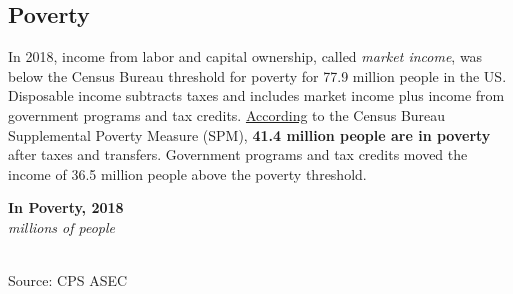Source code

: \documentclass{report}
\newcommand{\barylab}[2]{yticklabel style={text width=#1, align=right, 
		style={black!70}, text height=#2},}
\newcommand{\bbar}[2]{extra #1 ticks = {{#2}}, extra #1 tick labels = ,
		extra #1 tick style = {grid=major, grid style={thick, black!25}},}
\newcommand{\barplotnogrid}{xbar=0pt, axis line style={draw=none},
	    yticklabel style={align=left, anchor=east},
      		xmajorticks=false, ymajorgrids=false,   
	    ytick=data, tickwidth=0pt, area legend, reverse legend,
	    nodes near coords, nodes near coords align={horizontal},}
\begin{document}
{{{\subsection*{\color{black!70} \seriffont Poverty}
\begin{minipage}{0.46\textwidth}
\small
In 2018, income from labor and capital ownership, called \textit{market income}, was below the Census Bureau threshold for poverty for 77.9 million people in the US. Disposable income subtracts taxes and includes market income plus income from government programs and tax credits. \href{https://www.census.gov/library/publications/2019/demo/p60-268.html}{According} to the Census Bureau Supplemental Poverty Measure (SPM), \textbf{41.4 million people are in poverty} after taxes and transfers. Government programs and tax credits moved the income of 36.5 million people above the poverty threshold.
\end{minipage} \hspace{6mm}
\begin{minipage}{0.22\textwidth}
\noindent \normalsize \textbf{In Poverty, 2018}\\
\footnotesize{\textit{millions of people}}\\ 
  \noindent \hspace*{-4mm} \\
\footnotesize{Source: CPS ASEC}\\
\end{minipage}
\vspace{1mm}

}}}
\end{document}
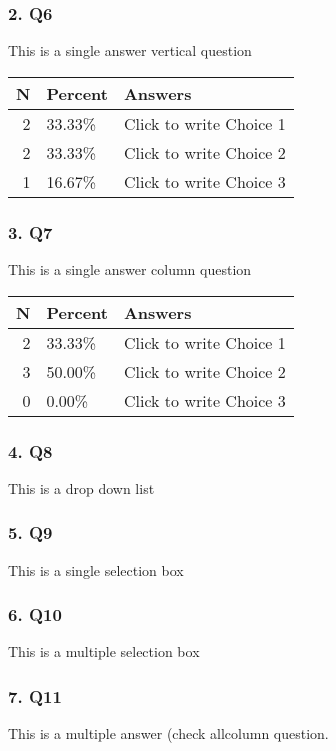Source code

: \documentclass{article}\usepackage[]{graphicx}\usepackage[]{color}
\begin{document}
\hfill \break \hfill \break
\subsubsection*{2. Q6}
This is a single answer vertical question

\begin{tabular}{r|l|l}
\hline
N & Percent & Answers\\
\hline
2 & 33.33\% & Click to write Choice 1\\
\hline
2 & 33.33\% & Click to write Choice 2\\
\hline
1 & 16.67\% & Click to write Choice 3\\
\hline
\end{tabular}


\hfill \break \hfill \break
\subsubsection*{3. Q7}
This is a single answer column question

\begin{tabular}{r|l|l}
\hline
N & Percent & Answers\\
\hline
2 & 33.33\% & Click to write Choice 1\\
\hline
3 & 50.00\% & Click to write Choice 2\\
\hline
0 & 0.00\% & Click to write Choice 3\\
\hline
\end{tabular}


\hfill \break \hfill \break
\subsubsection*{4. Q8}
This is a drop down list

\hfill \break \hfill \break
\subsubsection*{5. Q9}
This is a single selection box

\hfill \break \hfill \break
\subsubsection*{6. Q10}
This is a multiple selection box

\hfill \break \hfill \break
\subsubsection*{7. Q11}
This is a multiple answer (check allcolumn question.
\end{document}
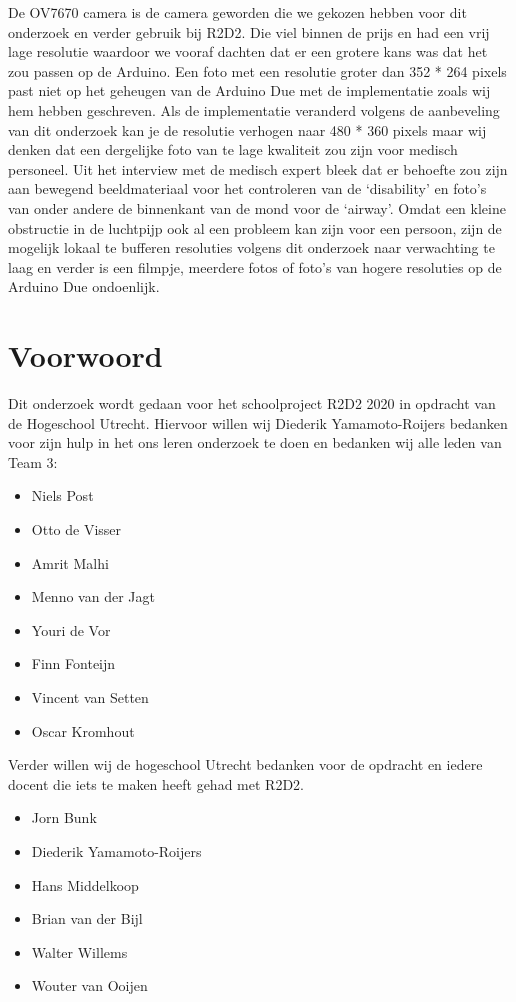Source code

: \documentclass{article}
\begin{document}
De OV7670 camera is de camera geworden die we gekozen hebben voor dit onderzoek en verder gebruik bij R2D2. Die viel binnen de prijs en had een vrij lage resolutie waardoor we vooraf dachten dat er een grotere kans was dat het zou passen op de Arduino. 
Een foto met een resolutie groter dan 352 * 264 pixels past niet op het geheugen van de Arduino Due met de implementatie zoals wij hem hebben geschreven. Als de implementatie veranderd volgens de aanbeveling van dit onderzoek kan je de resolutie verhogen naar 480 * 360 pixels maar wij denken dat een dergelijke foto van te lage kwaliteit zou zijn voor medisch personeel. 
Uit het interview met de medisch expert bleek dat er behoefte zou zijn aan bewegend beeldmateriaal voor het controleren van de ‘disability’ en foto’s van onder andere de binnenkant van de mond voor de ‘airway’. Omdat een kleine obstructie in de luchtpijp ook al een probleem kan zijn voor een persoon, zijn de mogelijk lokaal te bufferen resoluties volgens dit onderzoek naar verwachting te laag en verder is een filmpje, meerdere fotos of foto’s van hogere resoluties op de Arduino Due ondoenlijk. 

\section{Voorwoord}
Dit onderzoek wordt gedaan voor het schoolproject R2D2 2020 in opdracht van de Hogeschool Utrecht. Hiervoor willen wij Diederik Yamamoto-Roijers bedanken voor zijn hulp in het ons leren onderzoek te doen en bedanken wij alle leden van Team 3: \begin{itemize}
	\item Niels Post
	\item Otto de Visser
	\item Amrit Malhi
	\item Menno van der Jagt
	\item Youri de Vor
	\item Finn Fonteijn
	\item Vincent van Setten
	\item Oscar Kromhout
\end{itemize}

Verder willen wij de hogeschool Utrecht bedanken voor de opdracht en iedere docent die iets te maken heeft gehad met R2D2.

\begin{itemize}
	\item Jorn Bunk
	\item Diederik Yamamoto-Roijers
	\item Hans Middelkoop
	\item Brian van der Bijl
	\item Walter Willems
	\item Wouter van Ooijen
\end{itemize}
\end{document}
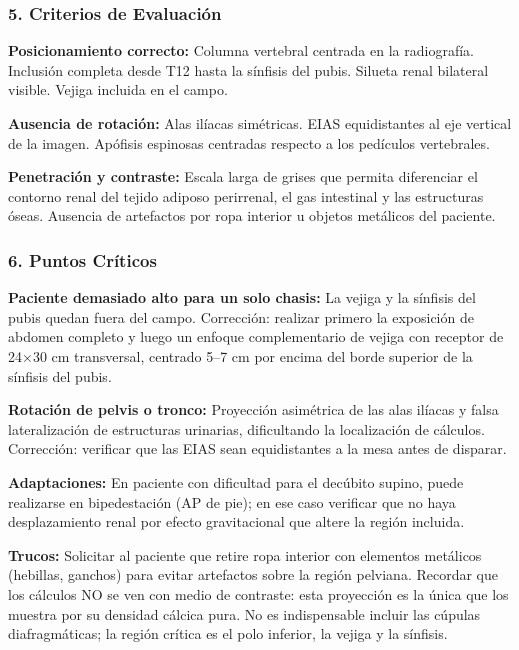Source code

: 	\subsubsection*{5. Criterios de Evaluación}
	
	\textbf{Posicionamiento correcto:} Columna vertebral centrada en la radiografía. Inclusión completa desde T12 hasta la sínfisis del pubis. Silueta renal bilateral visible. Vejiga incluida en el campo.
	
	\textbf{Ausencia de rotación:} Alas ilíacas simétricas. EIAS equidistantes al eje vertical de la imagen. Apófisis espinosas centradas respecto a los pedículos vertebrales.
	
	\textbf{Penetración y contraste:} Escala larga de grises que permita diferenciar el contorno renal del tejido adiposo perirrenal, el gas intestinal y las estructuras óseas. Ausencia de artefactos por ropa interior u objetos metálicos del paciente.
	
	\subsubsection*{6. Puntos Críticos}
	
	\textbf{Paciente demasiado alto para un solo chasis:} La vejiga y la sínfisis del pubis quedan fuera del campo. Corrección: realizar primero la exposición de abdomen completo y luego un enfoque complementario de vejiga con receptor de 24$\times$30 cm transversal, centrado 5--7 cm por encima del borde superior de la sínfisis del pubis.
	
	\textbf{Rotación de pelvis o tronco:} Proyección asimétrica de las alas ilíacas y falsa lateralización de estructuras urinarias, dificultando la localización de cálculos. Corrección: verificar que las EIAS sean equidistantes a la mesa antes de disparar.
	
	\textbf{Adaptaciones:} En paciente con dificultad para el decúbito supino, puede realizarse en bipedestación (AP de pie); en ese caso verificar que no haya desplazamiento renal por efecto gravitacional que altere la región incluida.
	
	\textbf{Trucos:} Solicitar al paciente que retire ropa interior con elementos metálicos (hebillas, ganchos) para evitar artefactos sobre la región pelviana. Recordar que los cálculos NO se ven con medio de contraste: esta proyección es la única que los muestra por su densidad cálcica pura. No es indispensable incluir las cúpulas diafragmáticas; la región crítica es el polo inferior, la vejiga y la sínfisis.
	
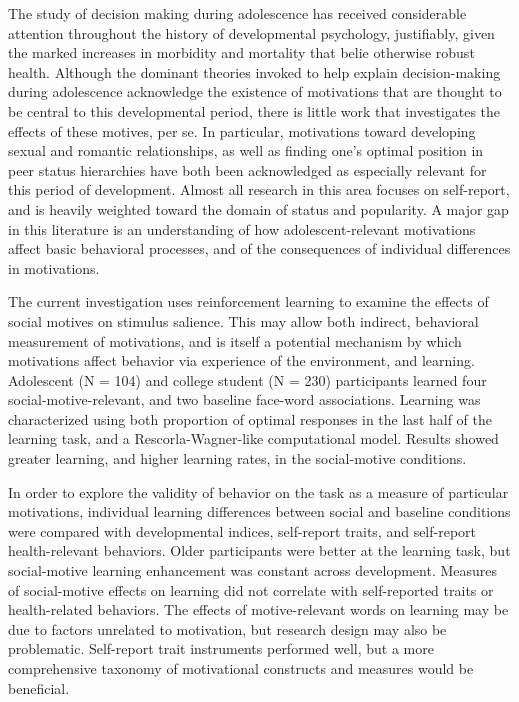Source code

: The study of decision making during adolescence has received considerable attention throughout the history of developmental psychology, justifiably, given the marked increases in morbidity and mortality that belie otherwise robust health.
Although the dominant theories invoked to help explain decision-making during adolescence acknowledge the existence of motivations that are thought to be central to this developmental period, there is little work that investigates the effects of these motives, per se.
In particular, motivations toward developing sexual and romantic relationships, as well as finding one's optimal position in peer status hierarchies have both been acknowledged as especially relevant for this period of development.
Almost all research in this area focuses on self-report, and is heavily weighted toward the domain of status and popularity.
A major gap in this literature is an understanding of how adolescent-relevant motivations affect basic behavioral processes, and of the consequences of individual differences in motivations.

The current investigation uses reinforcement learning to examine the effects of social motives on stimulus salience. 
This may allow both indirect, behavioral measurement of motivations, and is itself a potential mechanism by which motivations affect behavior via experience of the environment, and learning.
Adolescent (N = 104) and college student (N = 230) participants learned four social-motive-relevant, and two baseline face-word associations.
Learning was characterized using both proportion of optimal responses in the last half of the learning task, and a Rescorla-Wagner-like computational model.
Results showed greater learning, and higher learning rates, in the social-motive conditions.

In order to explore the validity of behavior on the task as a measure of particular motivations, individual learning differences  between social and baseline conditions were compared with developmental indices, self-report traits, and self-report health-relevant behaviors.
Older participants were better at the learning task, but social-motive learning enhancement was constant across development.
Measures of social-motive effects on learning did not correlate with self-reported traits or health-related behaviors.
The effects of motive-relevant words on learning may be due to factors unrelated to motivation, but research design may also be problematic.
Self-report trait instruments performed well, but a more comprehensive taxonomy of motivational constructs and measures would be beneficial.
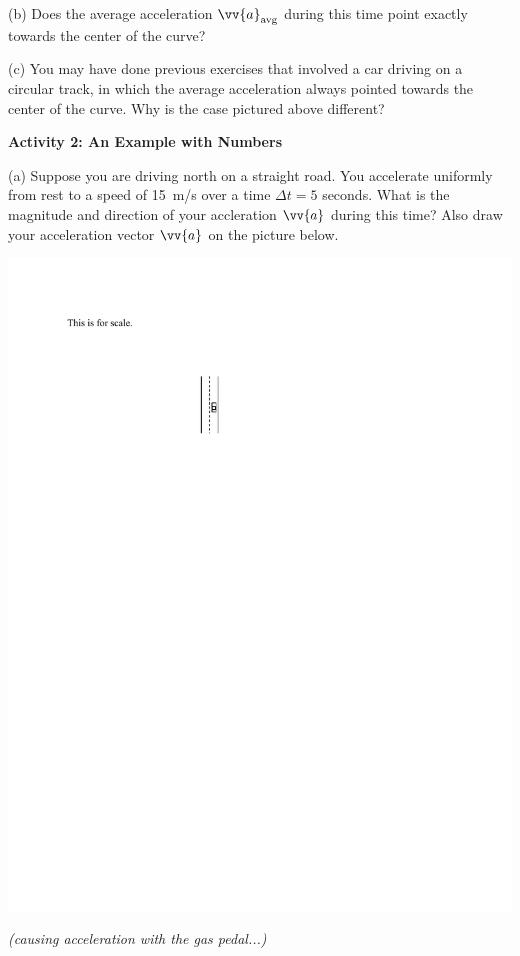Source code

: (b) Does the average acceleration $\vv{a}_{\rm avg}$ during this time point exactly towards the center of the curve?
\answerspace{0.3in}


(c) You may have done previous exercises
that involved a car driving on a circular track, in which the average acceleration always pointed towards the center of the curve.  
Why is the case pictured above different?
\answerspace{0.4in}

\textbf{Activity 2: An Example with Numbers}

(a) Suppose you are driving north on a straight road.  You accelerate uniformly from rest to a speed of 15~m/s over a time $\Delta t = 5$ seconds.  What is the magnitude and direction of your accleration $\vv{a}$ during this time?  Also draw your acceleration vector $\vv{a}$ on the picture below.

\hspace{1.0in}\includegraphics{tangential_and_centripetal_acc/straight.pdf} 
\hspace{0.1in}
\parbox{1.5 in}{\raggedright{\textit{(causing acceleration with the gas pedal...)}}}

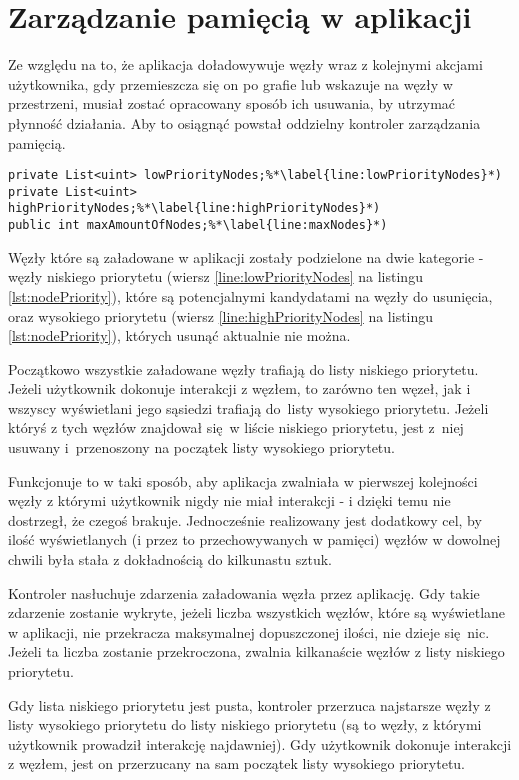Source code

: \section{Zarządzanie pamięcią w aplikacji}
\label{sec:pamiec}
Ze względu na to, że aplikacja doładowywuje węzły wraz z kolejnymi akcjami użytkownika, gdy przemieszcza się on po grafie lub wskazuje na węzły w przestrzeni, musiał zostać opracowany sposób ich usuwania, by utrzymać płynność działania. Aby to osiągnąć powstał oddzielny kontroler zarządzania pamięcią.

\begin{lstlisting}[caption={Pomocnicze struktury i zmienne kontrolera zarządzania pamięcią}, label=lst:nodePriority]
private List<uint> lowPriorityNodes;%*\label{line:lowPriorityNodes}*)
private List<uint> highPriorityNodes;%*\label{line:highPriorityNodes}*)
public int maxAmountOfNodes;%*\label{line:maxNodes}*)
\end{lstlisting}

Węzły które są załadowane w aplikacji zostały podzielone na dwie kategorie - węzły niskiego priorytetu (wiersz \ref{line:lowPriorityNodes} na listingu \ref{lst:nodePriority}), które są potencjalnymi kandydatami na węzły do usunięcia, oraz wysokiego priorytetu (wiersz \ref{line:highPriorityNodes} na listingu \ref{lst:nodePriority}), których usunąć aktualnie nie można.

Początkowo wszystkie załadowane węzły trafiają do listy niskiego priorytetu. Jeżeli użytkownik dokonuje interakcji z węzłem, to zarówno ten węzeł, jak i wszyscy wyświetlani jego sąsiedzi trafiają do~listy wysokiego priorytetu. Jeżeli któryś z tych węzłów znajdował się w liście niskiego priorytetu, jest z~niej usuwany i~przenoszony na początek listy wysokiego priorytetu.

Funkcjonuje to w taki sposób, aby aplikacja zwalniała w pierwszej kolejności węzły z którymi użytkownik nigdy nie miał interakcji - i dzięki temu nie dostrzegł, że czegoś brakuje. Jednocześnie realizowany jest dodatkowy cel, by ilość wyświetlanych (i przez to przechowywanych w pamięci) węzłów w dowolnej chwili była stała z dokładnością do kilkunastu sztuk.

Kontroler nasłuchuje zdarzenia załadowania węzła przez aplikację. Gdy takie zdarzenie zostanie wykryte, jeżeli liczba wszystkich węzłów, które są wyświetlane w aplikacji, nie przekracza maksymalnej dopuszczonej ilości, nie dzieje się nic. Jeżeli ta liczba zostanie przekroczona, zwalnia kilkanaście węzłów z listy niskiego priorytetu.

Gdy lista niskiego priorytetu jest pusta, kontroler przerzuca najstarsze węzły z listy wysokiego priorytetu do listy niskiego priorytetu (są to węzły, z którymi użytkownik prowadził interakcję najdawniej). Gdy użytkownik dokonuje interakcji z węzłem, jest on przerzucany na sam początek listy wysokiego priorytetu.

________________________

Assigned task ▸
Would you copy, word for word, only the lines above from the one containing "In order to" through the one containing "2: An Example", both included, and please leave out the pictures?

Response ▸
In order to explore the validity of behavior on the task as a measure of particular motivations, individual learning differences  between social and baseline conditions were compared with developmental indices, self-report traits, and self-report health-relevant behaviors.
Older participants were better at the learning task, but social-motive learning enhancement was constant across development.
Measures of social-motive effects on learning did not correlate with self-reported traits or health-related behaviors.
The effects of motive-relevant words on learning may be due to factors unrelated to motivation, but research design may also be problematic.
Self-report trait instruments performed well, but a more comprehensive taxonomy of motivational constructs and measures would be beneficial.
Source code

: (b) Does the average acceleration $\vv{a}_{\rm avg}$ during this time point exactly towards the center of the curve?
\answerspace{0.3in}


(c) You may have done previous exercises
that involved a car driving on a circular track, in which the average acceleration always pointed towards the center of the curve.  
Why is the case pictured above different?
\answerspace{0.4in}

\textbf{Activity 2: An Example with Numbers}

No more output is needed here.